* _Input for this task_
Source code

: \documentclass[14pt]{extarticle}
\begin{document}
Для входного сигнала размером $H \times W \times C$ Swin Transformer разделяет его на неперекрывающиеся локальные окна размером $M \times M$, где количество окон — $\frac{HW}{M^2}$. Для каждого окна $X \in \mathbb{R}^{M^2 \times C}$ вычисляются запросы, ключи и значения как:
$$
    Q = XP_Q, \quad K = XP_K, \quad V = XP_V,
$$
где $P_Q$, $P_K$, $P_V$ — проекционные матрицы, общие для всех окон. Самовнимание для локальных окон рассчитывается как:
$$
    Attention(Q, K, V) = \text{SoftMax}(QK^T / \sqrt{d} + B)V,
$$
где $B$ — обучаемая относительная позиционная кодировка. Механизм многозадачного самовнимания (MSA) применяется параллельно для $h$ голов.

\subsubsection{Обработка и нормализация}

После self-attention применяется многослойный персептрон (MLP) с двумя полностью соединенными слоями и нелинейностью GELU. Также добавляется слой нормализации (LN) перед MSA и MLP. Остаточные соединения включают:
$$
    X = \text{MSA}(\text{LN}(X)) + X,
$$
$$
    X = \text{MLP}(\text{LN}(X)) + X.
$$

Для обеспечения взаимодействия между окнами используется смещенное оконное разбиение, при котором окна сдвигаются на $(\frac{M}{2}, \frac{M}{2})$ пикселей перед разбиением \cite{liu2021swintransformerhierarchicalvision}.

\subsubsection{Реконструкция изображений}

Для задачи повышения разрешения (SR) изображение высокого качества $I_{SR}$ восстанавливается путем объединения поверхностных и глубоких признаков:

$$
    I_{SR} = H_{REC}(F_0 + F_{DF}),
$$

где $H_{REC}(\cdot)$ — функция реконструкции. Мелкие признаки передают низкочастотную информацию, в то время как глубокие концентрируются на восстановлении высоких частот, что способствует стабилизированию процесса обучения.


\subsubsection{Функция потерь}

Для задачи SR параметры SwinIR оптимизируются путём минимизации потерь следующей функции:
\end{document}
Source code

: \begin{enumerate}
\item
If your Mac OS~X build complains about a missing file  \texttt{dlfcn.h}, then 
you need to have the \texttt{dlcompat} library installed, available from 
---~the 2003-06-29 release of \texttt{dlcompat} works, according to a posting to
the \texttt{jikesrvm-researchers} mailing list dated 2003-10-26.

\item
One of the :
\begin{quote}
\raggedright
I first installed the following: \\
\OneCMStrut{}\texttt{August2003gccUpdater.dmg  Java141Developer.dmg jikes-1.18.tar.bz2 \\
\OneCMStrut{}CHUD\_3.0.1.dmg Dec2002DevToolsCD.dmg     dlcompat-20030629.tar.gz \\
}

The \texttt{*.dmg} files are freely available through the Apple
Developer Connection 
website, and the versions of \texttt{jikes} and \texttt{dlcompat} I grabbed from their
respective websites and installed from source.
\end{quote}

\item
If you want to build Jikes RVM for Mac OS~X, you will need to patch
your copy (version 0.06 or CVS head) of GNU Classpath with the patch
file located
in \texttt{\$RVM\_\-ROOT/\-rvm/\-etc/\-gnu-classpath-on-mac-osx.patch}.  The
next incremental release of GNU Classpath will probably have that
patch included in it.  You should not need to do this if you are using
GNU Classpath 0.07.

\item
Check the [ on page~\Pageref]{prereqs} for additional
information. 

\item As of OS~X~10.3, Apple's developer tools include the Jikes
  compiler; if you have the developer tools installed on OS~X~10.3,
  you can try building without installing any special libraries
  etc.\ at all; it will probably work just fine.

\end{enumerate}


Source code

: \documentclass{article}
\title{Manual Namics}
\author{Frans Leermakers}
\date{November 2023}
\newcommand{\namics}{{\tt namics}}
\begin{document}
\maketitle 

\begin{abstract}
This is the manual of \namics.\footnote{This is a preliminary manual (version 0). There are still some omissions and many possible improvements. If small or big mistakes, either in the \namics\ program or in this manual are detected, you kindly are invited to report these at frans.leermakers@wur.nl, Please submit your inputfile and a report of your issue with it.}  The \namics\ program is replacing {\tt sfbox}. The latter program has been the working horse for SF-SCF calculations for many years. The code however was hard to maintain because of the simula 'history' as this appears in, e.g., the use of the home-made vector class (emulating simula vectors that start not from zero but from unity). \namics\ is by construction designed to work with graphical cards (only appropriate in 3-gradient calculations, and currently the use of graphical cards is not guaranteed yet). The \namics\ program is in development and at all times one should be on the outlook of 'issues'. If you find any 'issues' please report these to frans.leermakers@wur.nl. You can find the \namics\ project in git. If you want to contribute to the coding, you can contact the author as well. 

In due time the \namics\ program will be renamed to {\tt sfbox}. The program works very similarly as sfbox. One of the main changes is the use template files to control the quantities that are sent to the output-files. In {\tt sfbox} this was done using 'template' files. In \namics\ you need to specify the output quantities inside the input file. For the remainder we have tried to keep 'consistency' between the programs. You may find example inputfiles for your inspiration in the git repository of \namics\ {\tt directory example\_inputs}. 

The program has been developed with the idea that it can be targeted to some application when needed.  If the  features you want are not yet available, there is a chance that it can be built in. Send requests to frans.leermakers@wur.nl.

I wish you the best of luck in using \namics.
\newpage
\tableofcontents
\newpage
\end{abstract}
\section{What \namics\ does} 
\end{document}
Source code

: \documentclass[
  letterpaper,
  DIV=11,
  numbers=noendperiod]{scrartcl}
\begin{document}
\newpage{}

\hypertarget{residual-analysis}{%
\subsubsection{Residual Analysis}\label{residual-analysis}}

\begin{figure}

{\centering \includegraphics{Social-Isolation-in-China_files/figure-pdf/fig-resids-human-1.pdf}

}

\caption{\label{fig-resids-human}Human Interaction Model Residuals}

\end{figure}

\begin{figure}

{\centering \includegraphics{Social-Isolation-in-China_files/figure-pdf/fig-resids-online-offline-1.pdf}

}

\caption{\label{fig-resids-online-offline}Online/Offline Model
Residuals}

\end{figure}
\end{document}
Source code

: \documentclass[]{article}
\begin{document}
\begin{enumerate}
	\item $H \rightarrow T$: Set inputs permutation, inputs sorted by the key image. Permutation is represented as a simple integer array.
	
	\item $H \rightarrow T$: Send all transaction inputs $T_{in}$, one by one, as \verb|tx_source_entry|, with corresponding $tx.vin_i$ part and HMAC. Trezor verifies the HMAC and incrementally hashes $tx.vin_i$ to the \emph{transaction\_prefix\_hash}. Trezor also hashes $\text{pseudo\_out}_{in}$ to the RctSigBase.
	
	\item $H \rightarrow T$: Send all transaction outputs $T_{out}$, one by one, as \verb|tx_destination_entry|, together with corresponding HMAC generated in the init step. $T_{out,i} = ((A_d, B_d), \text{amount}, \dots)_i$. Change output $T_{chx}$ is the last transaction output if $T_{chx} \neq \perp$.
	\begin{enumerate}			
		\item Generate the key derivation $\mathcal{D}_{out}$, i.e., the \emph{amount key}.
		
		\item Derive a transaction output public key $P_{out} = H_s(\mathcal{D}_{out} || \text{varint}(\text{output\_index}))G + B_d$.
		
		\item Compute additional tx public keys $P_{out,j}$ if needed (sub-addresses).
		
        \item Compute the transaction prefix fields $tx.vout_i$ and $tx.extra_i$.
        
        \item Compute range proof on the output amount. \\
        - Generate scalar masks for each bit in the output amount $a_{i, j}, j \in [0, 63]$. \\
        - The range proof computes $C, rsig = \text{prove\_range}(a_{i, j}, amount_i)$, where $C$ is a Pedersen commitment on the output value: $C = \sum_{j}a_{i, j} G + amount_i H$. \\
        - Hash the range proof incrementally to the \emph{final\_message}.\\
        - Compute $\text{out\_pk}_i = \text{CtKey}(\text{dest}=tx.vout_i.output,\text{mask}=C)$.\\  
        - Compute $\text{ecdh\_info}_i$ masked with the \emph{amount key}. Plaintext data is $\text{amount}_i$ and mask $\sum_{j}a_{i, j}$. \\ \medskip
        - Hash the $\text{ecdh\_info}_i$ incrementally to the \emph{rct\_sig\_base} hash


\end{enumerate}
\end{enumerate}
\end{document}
==
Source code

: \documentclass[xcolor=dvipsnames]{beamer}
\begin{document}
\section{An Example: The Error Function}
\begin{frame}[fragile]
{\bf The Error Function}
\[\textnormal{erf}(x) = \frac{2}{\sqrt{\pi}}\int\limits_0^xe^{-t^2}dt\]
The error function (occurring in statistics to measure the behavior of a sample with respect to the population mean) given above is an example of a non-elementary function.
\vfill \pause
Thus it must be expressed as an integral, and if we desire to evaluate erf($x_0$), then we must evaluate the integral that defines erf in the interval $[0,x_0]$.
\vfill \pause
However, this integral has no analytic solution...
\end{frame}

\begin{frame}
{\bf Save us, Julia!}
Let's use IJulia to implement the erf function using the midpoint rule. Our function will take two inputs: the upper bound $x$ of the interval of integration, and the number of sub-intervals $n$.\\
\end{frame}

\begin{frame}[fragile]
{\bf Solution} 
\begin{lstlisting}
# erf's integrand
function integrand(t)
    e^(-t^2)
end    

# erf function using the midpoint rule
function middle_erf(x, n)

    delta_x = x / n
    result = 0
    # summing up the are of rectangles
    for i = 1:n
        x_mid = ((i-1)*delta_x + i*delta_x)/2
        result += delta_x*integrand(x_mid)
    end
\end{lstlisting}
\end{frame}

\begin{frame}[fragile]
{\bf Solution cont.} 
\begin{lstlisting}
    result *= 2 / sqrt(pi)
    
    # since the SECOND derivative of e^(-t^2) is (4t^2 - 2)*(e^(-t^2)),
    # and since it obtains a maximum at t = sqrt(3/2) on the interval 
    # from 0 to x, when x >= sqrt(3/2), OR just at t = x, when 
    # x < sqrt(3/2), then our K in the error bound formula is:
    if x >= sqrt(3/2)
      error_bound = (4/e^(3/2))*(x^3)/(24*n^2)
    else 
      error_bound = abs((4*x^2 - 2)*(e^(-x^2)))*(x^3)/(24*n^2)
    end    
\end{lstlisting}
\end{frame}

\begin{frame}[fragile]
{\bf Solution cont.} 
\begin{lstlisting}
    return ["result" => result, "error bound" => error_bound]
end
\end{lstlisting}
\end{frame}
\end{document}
--
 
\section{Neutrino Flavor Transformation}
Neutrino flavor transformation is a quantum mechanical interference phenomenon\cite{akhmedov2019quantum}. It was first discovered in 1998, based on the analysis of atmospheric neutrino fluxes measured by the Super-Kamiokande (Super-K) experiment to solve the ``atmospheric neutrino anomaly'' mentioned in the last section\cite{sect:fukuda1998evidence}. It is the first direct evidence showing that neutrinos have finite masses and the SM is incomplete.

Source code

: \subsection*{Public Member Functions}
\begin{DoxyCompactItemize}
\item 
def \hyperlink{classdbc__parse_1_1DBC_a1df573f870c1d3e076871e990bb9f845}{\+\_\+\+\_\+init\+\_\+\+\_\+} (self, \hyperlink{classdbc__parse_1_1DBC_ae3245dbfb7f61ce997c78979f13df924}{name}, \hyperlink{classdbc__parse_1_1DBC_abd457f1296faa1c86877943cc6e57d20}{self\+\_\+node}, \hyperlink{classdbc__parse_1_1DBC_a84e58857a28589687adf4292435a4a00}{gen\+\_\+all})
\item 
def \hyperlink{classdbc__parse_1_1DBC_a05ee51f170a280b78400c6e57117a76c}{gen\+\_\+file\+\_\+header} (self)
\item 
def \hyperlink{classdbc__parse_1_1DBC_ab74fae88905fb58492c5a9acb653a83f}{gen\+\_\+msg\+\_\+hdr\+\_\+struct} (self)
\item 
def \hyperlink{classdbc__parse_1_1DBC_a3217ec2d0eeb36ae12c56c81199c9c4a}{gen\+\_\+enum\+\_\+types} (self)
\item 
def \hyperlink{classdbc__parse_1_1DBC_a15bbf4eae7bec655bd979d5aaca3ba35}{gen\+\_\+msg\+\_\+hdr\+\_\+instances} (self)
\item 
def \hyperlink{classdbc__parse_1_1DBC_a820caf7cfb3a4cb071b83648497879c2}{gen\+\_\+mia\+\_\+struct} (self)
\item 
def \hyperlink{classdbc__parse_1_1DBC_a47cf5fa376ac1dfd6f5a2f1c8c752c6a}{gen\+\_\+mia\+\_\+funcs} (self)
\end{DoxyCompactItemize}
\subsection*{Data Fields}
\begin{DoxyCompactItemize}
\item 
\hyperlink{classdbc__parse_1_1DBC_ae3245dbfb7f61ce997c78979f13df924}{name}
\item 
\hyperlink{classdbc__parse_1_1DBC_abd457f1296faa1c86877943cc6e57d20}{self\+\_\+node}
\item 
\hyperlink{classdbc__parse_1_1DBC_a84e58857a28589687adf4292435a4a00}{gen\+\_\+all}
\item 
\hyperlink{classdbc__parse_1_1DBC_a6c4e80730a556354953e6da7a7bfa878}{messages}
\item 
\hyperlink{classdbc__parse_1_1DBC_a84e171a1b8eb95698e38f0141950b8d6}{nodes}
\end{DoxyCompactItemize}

* _What the exercise asks_
Whenever the word "online" appears in a line above, copy that line.

* _Task result_
{\centering \includegraphics{Social-Isolation-in-China_files/figure-pdf/fig-resids-online-offline-1.pdf}
\caption{\label{fig-resids-online-offline}Online/Offline Model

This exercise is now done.